*** Opening DATASET ENTRIES ***

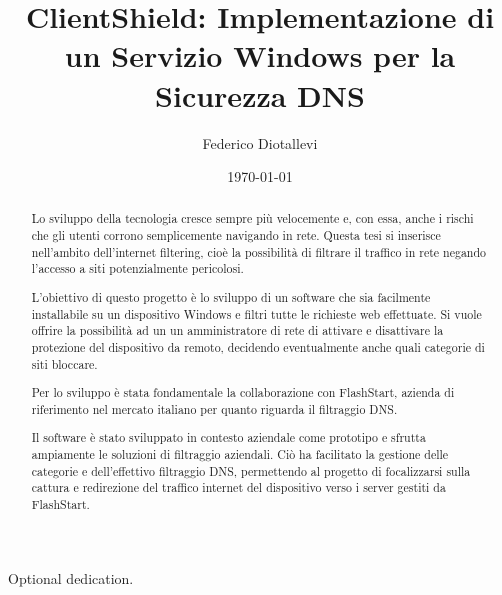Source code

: \documentclass[12pt,a4paper,openright,twoside]{book}
\title{ClientShield: Implementazione di un Servizio Windows per la Sicurezza DNS}
\author{Federico Diotallevi}
\date{\today}
\begin{document}
\frontmatter\frontispiece\

\renewcommand{\abstractname}{Sommario}
\begin{abstract}

Lo sviluppo della tecnologia cresce sempre più velocemente e, con essa, anche i rischi che gli utenti corrono semplicemente navigando in rete.
Questa tesi si inserisce nell'ambito dell'internet filtering, cioè la possibilità di filtrare il traffico in rete negando l'accesso a siti potenzialmente pericolosi.

L'obiettivo di questo progetto è lo sviluppo di un software che sia facilmente installabile su un dispositivo Windows e filtri tutte le richieste web effettuate.
Si vuole offrire la possibilità ad un un amministratore di rete di attivare e disattivare la protezione del dispositivo da remoto, decidendo eventualmente anche quali categorie di siti bloccare.

Per lo sviluppo è stata fondamentale la collaborazione con FlashStart, azienda di riferimento nel mercato italiano per quanto riguarda il filtraggio \gls{DNS}.

Il software è stato sviluppato in contesto aziendale come prototipo e sfrutta ampiamente le soluzioni di filtraggio aziendali.
Ciò ha facilitato la gestione delle categorie e dell'effettivo filtraggio \gls{DNS}, permettendo al progetto di focalizzarsi sulla cattura e redirezione del traffico internet del dispositivo verso i server gestiti da FlashStart.
\end{abstract}

\begin{dedication}
Optional dedication.
\end{dedication}

\tableofcontents   



\phantom{Introduzione}
\label{chap:introduzione}
\end{document}

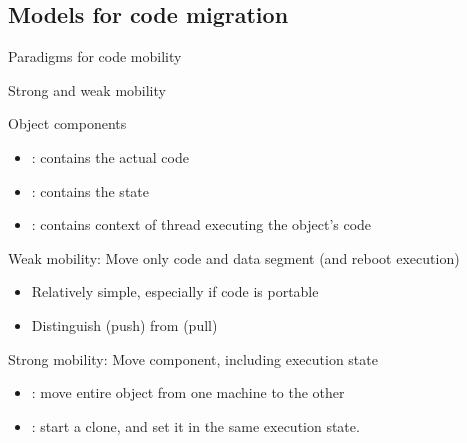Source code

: \subsection{Models for code migration}
\begin{slide}{Paradigms for code mobility}
  \begin{centerfig}
  \end{centerfig}
\end{slide}
\begin{slide}{Strong and weak mobility}
  \begin{block}{Object components}
    \begin{itemize}
    \item {}: contains the actual code
    \item {}: contains the state
    \item {}: contains context of thread executing the object's code
    \end{itemize}
  \end{block}
  \begin{block}{Weak mobility: Move only code and data segment (and reboot execution)}
    \begin{itemize}
    \item Relatively simple, especially if code is portable
    \item Distinguish  (push) from  (pull)
    \end{itemize}
  \end{block}
  \begin{block}{Strong mobility: Move component, including execution state}
    \begin{itemize}
    \item {}: move entire object from one machine to the other
    \item {}: start a clone, and set it in the same execution state.
    \end{itemize}
  \end{block}
\end{slide}
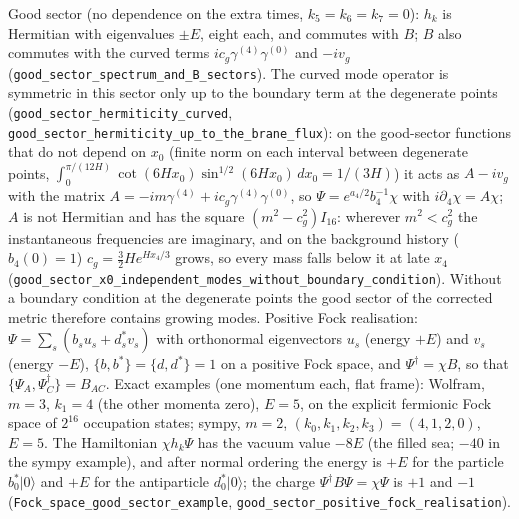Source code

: \documentclass[11pt]{article}
\begin{document}
Good sector (no dependence on the extra times, $k_5 = k_6 = k_7 = 0$): $h_k$ is Hermitian with eigenvalues $\pm E$, eight each, and commutes with $B$; $B$ also commutes with the curved terms $ic_g\gamma^{(4)}\gamma^{(0)}$ and $-iv_g$ (\texttt{good\_sec\allowbreak{}tor\_spec\allowbreak{}trum\_and\allowbreak{}\_B\_secto\allowbreak{}rs}). The curved mode operator is symmetric in this sector only up to the boundary term at the degenerate points (\texttt{good\_sec\allowbreak{}tor\_herm\allowbreak{}iticity\_\allowbreak{}curved}, \texttt{good\_sec\allowbreak{}tor\_herm\allowbreak{}iticity\_\allowbreak{}up\_to\_th\allowbreak{}e\_brane\_\allowbreak{}flux}): on the good-sector functions that do not depend on $x_0$ (finite norm on each interval between degenerate points, $\int_0^{\pi/(12H)}\cot(6Hx_0)\sin^{1/2}(6Hx_0)\,dx_0 = 1/(3H)$) it acts as $A - iv_g$ with the matrix $A = -im\gamma^{(4)} + ic_g\gamma^{(4)}\gamma^{(0)}$, so $\Psi = e^{a_4/2}b_4^{-1}\chi$ with $i\partial_4\chi = A\chi$; $A$ is not Hermitian and has the square $(m^2 - c_g^2)I_{16}$: wherever $m^2 < c_g^2$ the instantaneous frequencies are imaginary, and on the background history ($b_4(0) = 1$) $c_g = \tfrac32He^{Hx_4/3}$ grows, so every mass falls below it at late $x_4$ (\texttt{good\_sec\allowbreak{}tor\_x0\_i\allowbreak{}ndepende\allowbreak{}nt\_modes\allowbreak{}\_without\allowbreak{}\_boundar\allowbreak{}y\_condit\allowbreak{}ion}). Without a boundary condition at the degenerate points the good sector of the corrected metric therefore contains growing modes. Positive Fock realisation: $\Psi = \sum_s(b_s u_s + d_s^* v_s)$ with orthonormal eigenvectors $u_s$ (energy $+E$) and $v_s$ (energy $-E$), $\{b, b^*\} = \{d, d^*\} = 1$ on a positive Fock space, and $\Psi^\dagger = \chi B$, so that $\{\Psi_A, \Psi^\dagger_C\} = B_{AC}$. Exact examples (one momentum each, flat frame): Wolfram, $m = 3$, $k_1 = 4$ (the other momenta zero), $E = 5$, on the explicit fermionic Fock space of $2^{16}$ occupation states; sympy, $m = 2$, $(k_0, k_1, k_2, k_3) = (4, 1, 2, 0)$, $E = 5$. The Hamiltonian $\chi h_k\Psi$ has the vacuum value $-8E$ (the filled sea; $-40$ in the sympy example), and after normal ordering the energy is $+E$ for the particle $b_0^*|0\rangle$ and $+E$ for the antiparticle $d_0^*|0\rangle$; the charge $\Psi^\dagger B\Psi = \chi\Psi$ is $+1$ and $-1$ (\texttt{Fock\_spa\allowbreak{}ce\_good\_\allowbreak{}sector\_e\allowbreak{}xample}, \texttt{good\_sec\allowbreak{}tor\_posi\allowbreak{}tive\_foc\allowbreak{}k\_realis\allowbreak{}ation}).
\end{document}
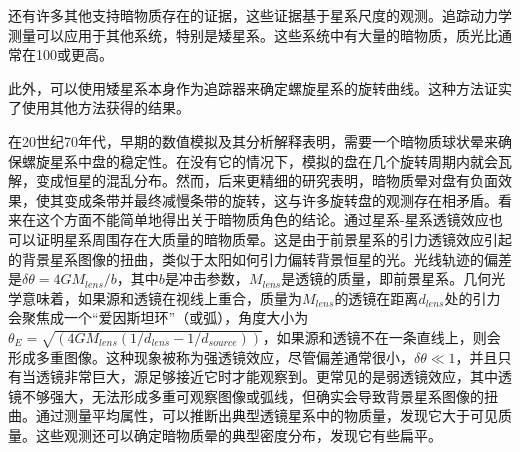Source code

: 

还有许多其他支持暗物质存在的证据，这些证据基于星系尺度的观测。追踪动力学测量可以应用于其他系统，特别是矮星系。这些系统中有大量的暗物质，质光比通常在100或更高。

此外，可以使用矮星系本身作为追踪器来确定螺旋星系的旋转曲线。这种方法证实了使用其他方法获得的结果。

在20世纪70年代，早期的数值模拟及其分析解释表明，需要一个暗物质球状晕来确保螺旋星系中盘的稳定性。在没有它的情况下，模拟的盘在几个旋转周期内就会瓦解，变成恒星的混乱分布。然而，后来更精细的研究表明，暗物质晕对盘有负面效果，使其变成条带并最终减慢条带的旋转，这与许多旋转盘的观测存在相矛盾。看来在这个方面不能简单地得出关于暗物质角色的结论。通过星系-星系透镜效应也可以证明星系周围存在大质量的暗物质晕。这是由于前景星系的引力透镜效应引起的背景星系图像的扭曲，类似于太阳如何引力偏转背景恒星的光。光线轨迹的偏差是$\delta \theta = 4GM_{lens}/b$，其中$b$是冲击参数，$M_{lens}$是透镜的质量，即前景星系。几何光学意味着，如果源和透镜在视线上重合，质量为$M_{lens}$的透镜在距离$d_{lens}$处的引力会聚焦成一个“爱因斯坦环”（或弧），角度大小为$\theta_E = \sqrt{(4GM_{lens}(1/d_{lens} - 1/d_{source}))}$，如果源和透镜不在一条直线上，则会形成多重图像。这种现象被称为强透镜效应，尽管偏差通常很小，$\delta\theta \ll 1$，并且只有当透镜非常巨大，源足够接近它时才能观察到。更常见的是弱透镜效应，其中透镜不够强大，无法形成多重可观察图像或弧线，但确实会导致背景星系图像的扭曲。通过测量平均属性，可以推断出典型透镜星系中的物质量，发现它大于可见质量。这些观测还可以确定暗物质晕的典型密度分布，发现它有些扁平。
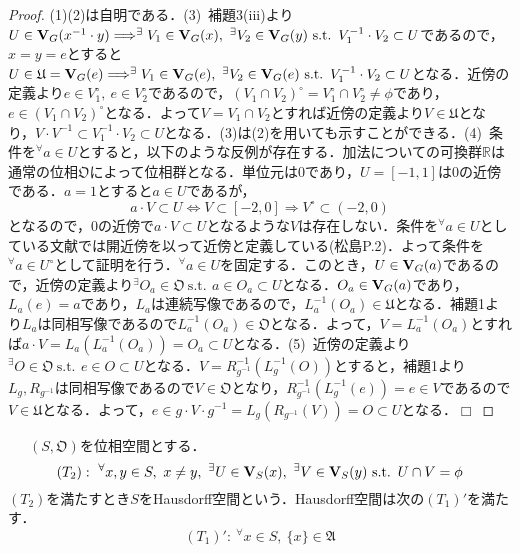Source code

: \documentclass[a4paper,11pt]{jsarticle}
\newtheorem{proof}{証明}
\def\qed{\hfill $\Box$}
\newcommand{\st}{\mathrm{s.t.}\,}  %
\begin{document}
\begin{proof}
(1)(2)は自明である．(3){\ }補題3(iii)より$U\in{\bf V}_G(x^{-1}\cdot y) \Longrightarrow ^\exists V_1\in{\bf V}_G(x),{\ } ^\exists V_2\in{\bf V}_G(y){\ }\st{\ }V_1^{-1}\cdot V_2\subset U$であるので，$x=y=e$とすると$U\in \mathfrak{U}={\bf V}_G(e) \Longrightarrow ^\exists V_1\in{\bf V}_G(e),{\ } ^\exists V_2\in{\bf V}_G(e){\ }\st{\ }V_1^{-1}\cdot V_2\subset U$となる．近傍の定義より$e\in V_1^\circ,{\ }e\in V_2^\circ$であるので，$(V_1\cap V_2)^\circ=V_1^\circ\cap V_2^\circ\neq\phi$であり，$e\in (V_1\cap V_2)^\circ$となる．よって$V=V_1\cap V_2$とすれば近傍の定義より$V\in\mathfrak{U}$となり，$V\cdot V^{-1}\subset V_1^{-1}\cdot V_2\subset U$となる．(3)は(2)を用いても示すことができる．(4){\ }条件を$^\forall a\in U$とすると，以下のような反例が存在する．加法についての可換群$\mathbb{R}$は通常の位相$\mathfrak{O}$によって位相群となる．単位元は$0$であり，$U=[-1,1]$は$0$の近傍である．$a=1$とすると$a\in U$であるが，
\begin{equation*}
a\cdot V \subset U \Longleftrightarrow V\subset [-2,0] \Longrightarrow V^\circ \subset (-2,0)
\end{equation*}
となるので，$0$の近傍で$a\cdot V \subset U$となるような$V$は存在しない．条件を$^\forall a\in U$としている文献では開近傍を以って近傍と定義している(松島P.2)．よって条件を$^\forall a\in U^\circ$として証明を行う．$^\forall a\in U$を固定する．このとき，$U\in{\bf V}_G(a)$であるので，近傍の定義より$^\exists O_a\in\mathfrak{O}{\ }\st{\ }a\in O_a\subset U$となる．$O_a\in{\bf V}_G(a)$であり，$L_a(e)=a$であり，$L_a$は連続写像であるので，$L_a^{-1}(O_a)\in\mathfrak{U}$となる．補題1より$L_a$は同相写像であるので$L_a^{-1}(O_a)\in\mathfrak{O}$となる．よって，$V=L_a^{-1}(O_a)$とすれば$a\cdot V=L_a(L_a^{-1}(O_a))=O_a\subset U$となる．(5){\ }近傍の定義より$^\exists O\in\mathfrak{O}{\ }\st{\ }e\in O\subset U$となる．$V=R_{g^{-1}}^{-1}(L_g^{-1}(O))$とすると，補題1より$L_g,R_{g^{-1}}$は同相写像であるので$V\in\mathfrak{O}$となり，$R_{g^{-1}}^{-1}(L_g^{-1}(e))=e\in V$であるので$V\in\mathfrak{U}$となる．よって，$e\in g\cdot V\cdot g^{-1}=L_g(R_{g^{-1}}(V))=O\subset U$となる．\qed
\end{proof}
%
%
%
{\ }{\ }{\ }$(S,\mathfrak{O})$を位相空間とする．
\begin{equation*}
(T_2):{\ } ^\forall x,y\in S,{\ }x\neq y,{\ } ^\exists U\in{\bf V}_S(x),{\ } ^\exists V\in{\bf V}_S(y){\ }\st{\ }U\cap V=\phi
\end{equation*}
$(T_2)$を満たすとき$S$をHausdorff空間という．Hausdorff空間は次の$(T_1)'$を満たす．
\begin{equation*}
(T_1)':{\ } ^\forall x\in S,{\ }\{x\}\in\mathfrak{A}
\end{equation*}
\end{document}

*** Closing DATASET ENTRIES ***

▸ BRIEF
Could you reproduce exactly, and only, the lines from the start of the records through the line containing "Questa tesi si", leaving out the pictures?

▸ RESULT
Source code

: \documentclass[12pt,a4paper,openright,twoside]{book}
\title{ClientShield: Implementazione di un Servizio Windows per la Sicurezza DNS}
\author{Federico Diotallevi}
\date{\today}
\begin{document}
\frontmatter\frontispiece\

\renewcommand{\abstractname}{Sommario}
\begin{abstract}

Lo sviluppo della tecnologia cresce sempre più velocemente e, con essa, anche i rischi che gli utenti corrono semplicemente navigando in rete.
Questa tesi si inserisce nell'ambito dell'internet filtering, cioè la possibilità di filtrare il traffico in rete negando l'accesso a siti potenzialmente pericolosi.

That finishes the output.